» **EXERCISE DIRECTIONS**
Each line below that includes the word "subsection" is to be reported.

[Items from a dataset]
--------------------------------------------------

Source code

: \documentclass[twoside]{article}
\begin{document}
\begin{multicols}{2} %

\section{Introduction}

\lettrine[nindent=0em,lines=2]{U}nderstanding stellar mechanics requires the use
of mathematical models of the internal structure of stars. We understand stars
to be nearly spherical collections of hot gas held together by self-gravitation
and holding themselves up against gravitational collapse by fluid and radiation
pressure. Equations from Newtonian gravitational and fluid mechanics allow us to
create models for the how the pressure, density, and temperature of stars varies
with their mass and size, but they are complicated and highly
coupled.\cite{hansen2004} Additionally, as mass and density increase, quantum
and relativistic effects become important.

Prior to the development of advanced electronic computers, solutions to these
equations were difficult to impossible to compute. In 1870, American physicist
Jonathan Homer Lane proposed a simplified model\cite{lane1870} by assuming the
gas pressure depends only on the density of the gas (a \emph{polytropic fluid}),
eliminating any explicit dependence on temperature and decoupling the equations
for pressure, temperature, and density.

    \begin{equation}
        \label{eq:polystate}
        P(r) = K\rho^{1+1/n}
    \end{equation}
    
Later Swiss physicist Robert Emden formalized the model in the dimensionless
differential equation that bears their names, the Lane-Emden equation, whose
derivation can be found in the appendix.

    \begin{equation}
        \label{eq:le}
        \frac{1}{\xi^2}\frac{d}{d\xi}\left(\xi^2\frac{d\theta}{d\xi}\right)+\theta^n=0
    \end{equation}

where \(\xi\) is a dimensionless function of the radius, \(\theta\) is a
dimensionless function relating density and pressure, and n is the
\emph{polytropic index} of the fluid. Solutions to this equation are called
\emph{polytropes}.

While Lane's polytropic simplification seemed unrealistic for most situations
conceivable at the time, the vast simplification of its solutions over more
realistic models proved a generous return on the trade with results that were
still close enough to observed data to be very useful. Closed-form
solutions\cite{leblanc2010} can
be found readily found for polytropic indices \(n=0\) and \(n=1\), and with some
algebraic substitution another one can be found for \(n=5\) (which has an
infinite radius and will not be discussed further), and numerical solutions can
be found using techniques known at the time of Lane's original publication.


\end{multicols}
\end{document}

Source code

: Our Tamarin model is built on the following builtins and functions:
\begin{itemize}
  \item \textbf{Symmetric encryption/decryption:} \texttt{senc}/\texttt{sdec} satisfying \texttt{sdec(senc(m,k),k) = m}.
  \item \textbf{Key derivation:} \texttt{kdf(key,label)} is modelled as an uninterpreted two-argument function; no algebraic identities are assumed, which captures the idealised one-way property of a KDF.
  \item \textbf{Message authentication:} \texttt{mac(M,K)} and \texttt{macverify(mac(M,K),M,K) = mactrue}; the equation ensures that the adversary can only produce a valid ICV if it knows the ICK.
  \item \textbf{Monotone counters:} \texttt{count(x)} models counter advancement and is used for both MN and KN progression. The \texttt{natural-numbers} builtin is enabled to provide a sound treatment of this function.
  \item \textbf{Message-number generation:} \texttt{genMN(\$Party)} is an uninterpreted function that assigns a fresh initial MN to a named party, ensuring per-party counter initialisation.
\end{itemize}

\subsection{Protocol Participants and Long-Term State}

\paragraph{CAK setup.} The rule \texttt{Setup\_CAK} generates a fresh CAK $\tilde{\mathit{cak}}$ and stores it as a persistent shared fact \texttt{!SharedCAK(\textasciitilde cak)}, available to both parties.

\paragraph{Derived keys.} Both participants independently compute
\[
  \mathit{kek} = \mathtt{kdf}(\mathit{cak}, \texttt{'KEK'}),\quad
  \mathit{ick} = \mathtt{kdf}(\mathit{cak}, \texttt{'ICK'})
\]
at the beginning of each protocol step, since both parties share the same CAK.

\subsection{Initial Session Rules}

--------------------------------------------------

» **EXERCISE OUTPUT**
\subsection{Protocol Participants and Long-Term State}
\subsection{Initial Session Rules}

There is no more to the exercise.